So it would be good if nodes with a state of NOT_RESPONDING also get their CPULoad, CurrentWatts, AveWatts metrics reset to N/A.  Is this possible?

Thanks,
Ole
Comment 8 Tyler Connel 2023-09-27 11:39:59 MDT
(In reply to Ole.H.Nielsen@fysik.dtu.dk from comment #7)
> Hi Tyler,
> 
> (In reply to Tyler Connel from comment #2)
> > Fortunately, this issue is easily reproducible. I have a patch that I'll be
> > uploading now that will cause the power save module to reset the three
> > metrics: CPULoad, CurrentWatts, AveWatts when a node is determined to be
> > suspended.
> 
> It's not only the power save module which may turn off a node, other reasons
> for node malfunction exist.  Today we have a node with a dead motherboard
> which crashed and won't power up.  It's status is DOWN+DRAIN+NOT_RESPONDING:
> 
> $ scontrol show node c060
> NodeName=c060 Arch=x86_64 CoresPerSocket=10 
>    CPUAlloc=0 CPUEfctv=40 CPUTot=40 CPULoad=39.98
>    AvailableFeatures=xeon6148v5,opa,xeon40,power_ipmi
>    ActiveFeatures=xeon6148v5,opa,xeon40,power_ipmi
>    Gres=(null)
>    NodeAddr=c060 NodeHostName=c060 Version=23.02.5
>    OS=Linux 3.10.0-1160.95.1.el7.x86_64 #1 SMP Mon Jul 24 13:59:37 UTC 2023 
>    RealMemory=384000 AllocMem=0 FreeMem=371528 Sockets=4 Boards=1
>    State=DOWN+DRAIN+NOT_RESPONDING ThreadsPerCore=1 TmpDisk=140000
> Weight=10535 Owner=N/A MCS_label=N/A
>    Partitions=xeon40 
>    BootTime=2023-08-30T08:37:02 SlurmdStartTime=2023-09-26T20:24:43
>    LastBusyTime=2023-09-27T07:22:11 ResumeAfterTime=None
>    CfgTRES=cpu=40,mem=375G,billing=66
>    AllocTRES=
>    CapWatts=n/a
>    CurrentWatts=435 AveWatts=395
>    ExtSensorsJoules=n/s ExtSensorsWatts=0 ExtSensorsTemp=n/s
>    Reason=Motherboard defective [root@2023-09-27T07:56:40]
> 
> So it would be good if nodes with a state of NOT_RESPONDING also get their
> CPULoad, CurrentWatts, AveWatts metrics reset to N/A.  Is this possible?
> 
> Thanks,
> Ole

This is an excellent point. I'll pull this down from review and reconsider my approach against unexpectedly downed nodes.
Comment 9 Tyler Connel 2023-10-10 10:25:25 MDT
Just wanted to update as it's been a while since my last comment.

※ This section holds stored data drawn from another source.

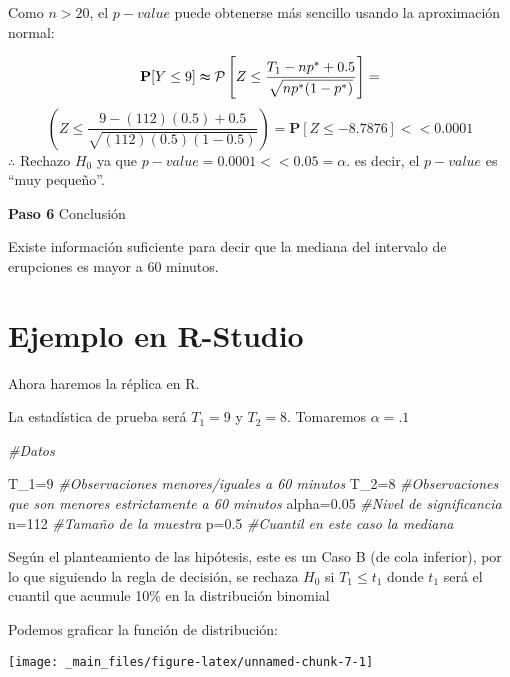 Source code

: \documentclass[
  a4paper,
  oneside,
  openany]{book}
\newenvironment{Shaded}{\begin{snugshade}}{\end{snugshade}}
\newcommand{\CommentTok}[1]{\textcolor[rgb]{0.56,0.35,0.01}{\textit{#1}}}
\newcommand{\DecValTok}[1]{\textcolor[rgb]{0.00,0.00,0.81}{#1}}
\newcommand{\FloatTok}[1]{\textcolor[rgb]{0.00,0.00,0.81}{#1}}
\newcommand{\NormalTok}[1]{#1}
\begin{document}
Como \(n > 20\), el \(p-value\) puede obtenerse más sencillo usando la aproximación normal:

\[\mathbf{P}[Y\leq 9] \thickapprox \mathcal{P} \left[Z\leq\frac{T_{1}-np^*+0.5}{\sqrt{np^*(1-p^*)}}\right]=\]
\[\left(Z\leq\frac{9-(112)(0.5)+0.5}{\sqrt{(112)(0.5)(1-0.5)}}\right)=\mathbf{P}[Z\leq -8.7876] < < 0.0001\]
\(\therefore\) Rechazo \(H_0\) ya que \(p-value=0.0001<<0.05=\alpha.\) es decir, el \(p-value\) es ``muy pequeño''.

\textbf{Paso 6} Conclusión

Existe información suficiente para decir que la mediana del intervalo de erupciones es mayor a 60 minutos.

\hypertarget{ejemplo-en-r-studio-1}{%
\section{Ejemplo en R-Studio}\label{ejemplo-en-r-studio-1}}

Ahora haremos la réplica en R.

La estadística de prueba será \(T_1=9\) y \(T_2=8\). Tomaremos \(\alpha=.1\)

\begin{Shaded}
\begin{Highlighting}[]
\CommentTok{\#Datos}

\NormalTok{T\_}\DecValTok{1}\NormalTok{=}\DecValTok{9}         \CommentTok{\#Observaciones menores/iguales a 60 minutos}
\NormalTok{T\_}\DecValTok{2}\NormalTok{=}\DecValTok{8}         \CommentTok{\#Observaciones que son menores estrictamente a 60 minutos}
\NormalTok{alpha=}\FloatTok{0.05}    \CommentTok{\#Nivel de significancia}
\NormalTok{n=}\DecValTok{112}         \CommentTok{\#Tamaño de la muestra}
\NormalTok{p=}\FloatTok{0.5}         \CommentTok{\#Cuantil en este caso la mediana }
\end{Highlighting}
\end{Shaded}

Según el planteamiento de las hipótesis, este es un Caso B (de cola inferior), por lo que siguiendo la regla de decisión, se rechaza \(H_0\) si \(T_1\leq t_1\) donde \(t_1\) será el cuantil que acumule 10\% en la distribución binomial

Podemos graficar la función de distribución:

\begin{center}\texttt{[image: \_main\_files/figure-latex/unnamed-chunk-7-1]} \end{center}
\end{document}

I found a good solution for CPU load to display as N/A for node states which include any of: DOWN, POWERED_DOWN, and NO_RESPOND. For the power metrics (e.g. AveWatts) I'll have to spend some time to find a good place in acct_gather_energy to affect a change.
Comment 11 Tyler Connel 2023-10-23 12:12:37 MDT
@Ole,

There's been some discussions on this issue. How would you feel about the expected values for a DOWN/POWERED_DOWN node being zeroed instead of N/A? E.g.:

CPULoad=0
CurrentWatts=0
AveWatts=0

We feel that this would be a better set of values for the interface to display. Would you have any reservations?

Best,
Tyler Connel
Comment 12 Ole.H.Nielsen@fysik.dtu.dk 2023-10-23 12:14:23 MDT
Hi Tyler,

(In reply to Tyler Connel from comment #11)
> There's been some discussions on this issue. How would you feel about the
> expected values for a DOWN/POWERED_DOWN node being zeroed instead of N/A?
> E.g.:
> 
> CPULoad=0
> CurrentWatts=0
> AveWatts=0
> 
> We feel that this would be a better set of values for the interface to
> display. Would you have any reservations?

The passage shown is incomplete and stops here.